After uncovering a Hamas underground tunnel network in last summer's Gaza war, the Israeli military has turned its attention northward in search of a Hezbollah tunnel network some speculate may make Hamas' network look like a "child's game," the pan-Arab
al-Monitor website reported recently.
Israel uncovered more than a dozen tunnels running from Gaza into its territory last summer, and few would be surprised to learn that more have yet to be located, officials said.
Alan Dershowitz noted that during the Gaza war, there were reports that Hamas planned to use that underground smuggling network to carry out a large-scale terrorist attack on Israel on Rosh Hashanah.
It would have involved hundreds of terrorists simultaneously emerging from dozens of tunnels and "slaughter[ing] hundreds, if not thousands, of Israeli civilians and soldiers. If this report were true, as many in Israel believed it was, the Rosh Hashanah massacre would have been the equivalent of a hundred 9/11s in the United States,"
Dershowitz wrote.
But Israeli officials suspect that the Iranian-backed Hezbollah — whose cadres specialize in tunnel warfare and taught this skill to Hamas — may be putting together a more lethal state-of-the-art tunnel network running from its base in Lebanon into Israel.
In Zarit, a village of 230 people on the Lebanon border, Israeli military engineers this week began drilling underground in search of Hezbollah tunnels,
The New York Times reported.
The operation began after village residents reported hearing strange sounds from underground, leading them to believe the terrorist group might be building tunnels to smuggle militants and weapons onto Israeli territory.
The issue has taken on new urgency for Israelis in the wake of Hezbollah's attack on Wednesday which killed two Israeli soldiers and wounded seven others. The terror group fired anti-tank missiles which struck the unarmored vehicle the Israelis were traveling in about a mile from the border with Lebanon.
Hezbollah's leader, Hassan Nasrallah, recently said his forces were prepared to invade the Galilee region of northern Israel, and
Israeli military planners say they expect Hezbollah to try to invade and capture territory there the next time it goes to war against Israel.

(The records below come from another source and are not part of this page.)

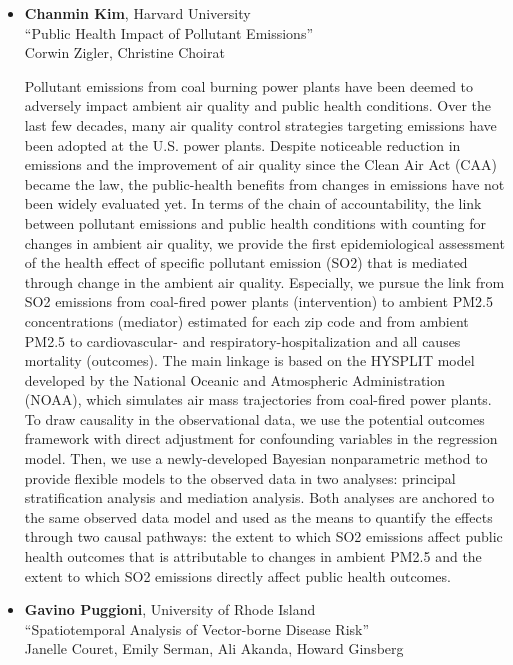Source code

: \begin{itemize}
\item \textbf{Chanmin Kim}, Harvard University \\
``Public Health Impact of Pollutant Emissions'' \\
Corwin Zigler, Christine Choirat


Pollutant emissions from coal burning power plants have been deemed to adversely impact ambient air quality and public health conditions. Over the last few decades, many air quality control strategies targeting emissions have been adopted at the U.S. power plants. Despite noticeable reduction in emissions and the improvement of air quality since the Clean Air Act (CAA) became the law, the public-health benefits from changes in emissions have not been widely evaluated yet. In terms of the chain of accountability, the link between pollutant emissions and public health conditions with counting for changes in ambient air quality, we provide the first epidemiological assessment of the health effect of specific pollutant emission (SO2) that is mediated through change in the ambient air quality. Especially, we pursue the link from SO2 emissions from coal-fired power plants (intervention) to ambient PM2.5 concentrations (mediator) estimated for each zip code and from ambient PM2.5 to cardiovascular- and respiratory-hospitalization and all causes mortality (outcomes). The main linkage is based on the HYSPLIT model developed by the National Oceanic and Atmospheric Administration (NOAA), which simulates air mass trajectories from coal-fired power plants. To draw causality in the observational data, we use the potential outcomes framework with direct adjustment for confounding variables in the regression model. Then, we use a newly-developed Bayesian nonparametric method to provide flexible models to the observed data in two analyses: principal stratification analysis and mediation analysis. Both analyses are anchored to the same observed data model and used as the means to quantify the effects through two causal pathways: the extent to which SO2 emissions affect public health outcomes that is attributable to changes in ambient PM2.5 and the extent to which SO2 emissions directly affect public health outcomes.

\item \textbf{Gavino Puggioni}, University of Rhode Island \\
``Spatiotemporal Analysis of Vector-borne Disease Risk'' \\
Janelle Couret, Emily Serman, Ali Akanda, Howard Ginsberg



\end{itemize}
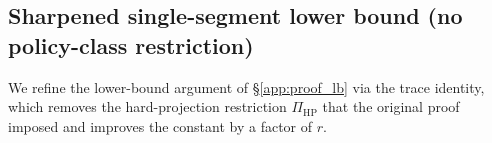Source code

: %
%
%
%
%


\subsection{Sharpened single-segment lower bound (no policy-class restriction)}
\label{app:proof_lb_sharp}

We refine the lower-bound argument of \S\ref{app:proof_lb} via the
trace identity, which removes the hard-projection restriction
$\Pi_{\mathrm{HP}}$ that the original proof imposed and improves the
constant by a factor of $r$.

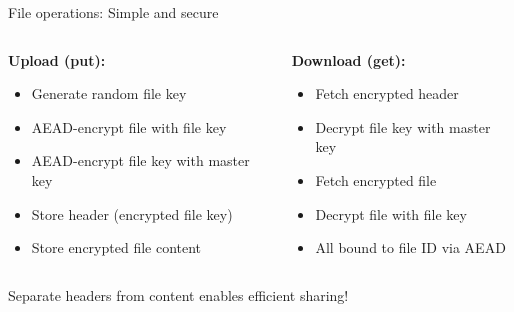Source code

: \documentclass[aspectratio=169, lualatex, handout]{beamer}
\begin{document}
\begin{frame}{File operations: Simple and secure}
	\begin{columns}[c]
		\begin{column}{0.5\textwidth}
			\textbf{Upload (put):}
			\begin{itemize}
				\item Generate random file key
				\item AEAD-encrypt file with file key
				\item AEAD-encrypt file key with master key
				\item Store header (encrypted file key)
				\item Store encrypted file content
			\end{itemize}
		\end{column}
		\begin{column}{0.5\textwidth}
			\textbf{Download (get):}
			\begin{itemize}
				\item Fetch encrypted header
				\item Decrypt file key with master key
				\item Fetch encrypted file
				\item Decrypt file with file key
				\item All bound to file ID via AEAD
			\end{itemize}
		\end{column}
	\end{columns}
	\vspace{0.5cm}
	\begin{center}
		Separate headers from content enables efficient sharing!
	\end{center}
\end{frame}
\end{document}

Thus far, the engineers haven't found any evidence of terrorist activity underground. But village residents warily look across the border into Hezbollah-controlled southern Lebanon, where they see a large volume of construction equipment and houses being built.
"They are preparing for the next war," said village chairman Yossi Adoni. "They camouflage their intelligence activities and lookout points. They are watching us."
Just a short distance away from the village is a reminder of the danger from the other side of the fence. It's where Hezbollah staged the July 2006 cross-border raid in which eight Israeli soldiers were killed and two others kidnapped. That triggered a war lasting close to five weeks in which 160 Israelis and more than 1,000 Lebanese were killed.
If the next war comes, the tiny village will be in the line of fire.